Exercise objective: What you return must match the records exactly, with every line included.

*** Dataset ***

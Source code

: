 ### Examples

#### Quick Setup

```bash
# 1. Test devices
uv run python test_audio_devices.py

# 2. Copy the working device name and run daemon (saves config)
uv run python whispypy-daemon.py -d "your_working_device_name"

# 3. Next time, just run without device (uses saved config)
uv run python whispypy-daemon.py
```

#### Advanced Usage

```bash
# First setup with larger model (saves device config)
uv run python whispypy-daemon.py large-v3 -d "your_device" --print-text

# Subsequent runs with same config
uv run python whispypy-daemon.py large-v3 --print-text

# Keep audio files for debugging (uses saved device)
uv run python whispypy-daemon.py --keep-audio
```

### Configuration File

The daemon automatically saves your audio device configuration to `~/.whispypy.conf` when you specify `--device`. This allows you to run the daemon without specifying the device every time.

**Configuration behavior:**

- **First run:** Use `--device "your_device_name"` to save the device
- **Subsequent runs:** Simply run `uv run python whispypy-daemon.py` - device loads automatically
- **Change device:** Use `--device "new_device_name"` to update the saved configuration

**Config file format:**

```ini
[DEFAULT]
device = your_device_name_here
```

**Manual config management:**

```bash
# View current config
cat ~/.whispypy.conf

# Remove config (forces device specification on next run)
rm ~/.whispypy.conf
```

*** End of Dataset ***

Task answer:
Source code

: ### Examples

#### Quick Setup

```bash
# 1. Test devices
uv run python test_audio_devices.py

# 2. Copy the working device name and run daemon (saves config)
uv run python whispypy-daemon.py -d "your_working_device_name"

# 3. Next time, just run without device (uses saved config)
uv run python whispypy-daemon.py
```

#### Advanced Usage

```bash
# First setup with larger model (saves device config)
uv run python whispypy-daemon.py large-v3 -d "your_device" --print-text

# Subsequent runs with same config
uv run python whispypy-daemon.py large-v3 --print-text

# Keep audio files for debugging (uses saved device)
uv run python whispypy-daemon.py --keep-audio
```

### Configuration File

The daemon automatically saves your audio device configuration to `~/.whispypy.conf` when you specify `--device`. This allows you to run the daemon without specifying the device every time.

**Configuration behavior:**

- **First run:** Use `--device "your_device_name"` to save the device
- **Subsequent runs:** Simply run `uv run python whispypy-daemon.py` - device loads automatically
- **Change device:** Use `--device "new_device_name"` to update the saved configuration

**Config file format:**

```ini
[DEFAULT]
device = your_device_name_here
```

**Manual config management:**

```bash
# View current config
cat ~/.whispypy.conf

# Remove config (forces device specification on next run)
rm ~/.whispypy.conf
```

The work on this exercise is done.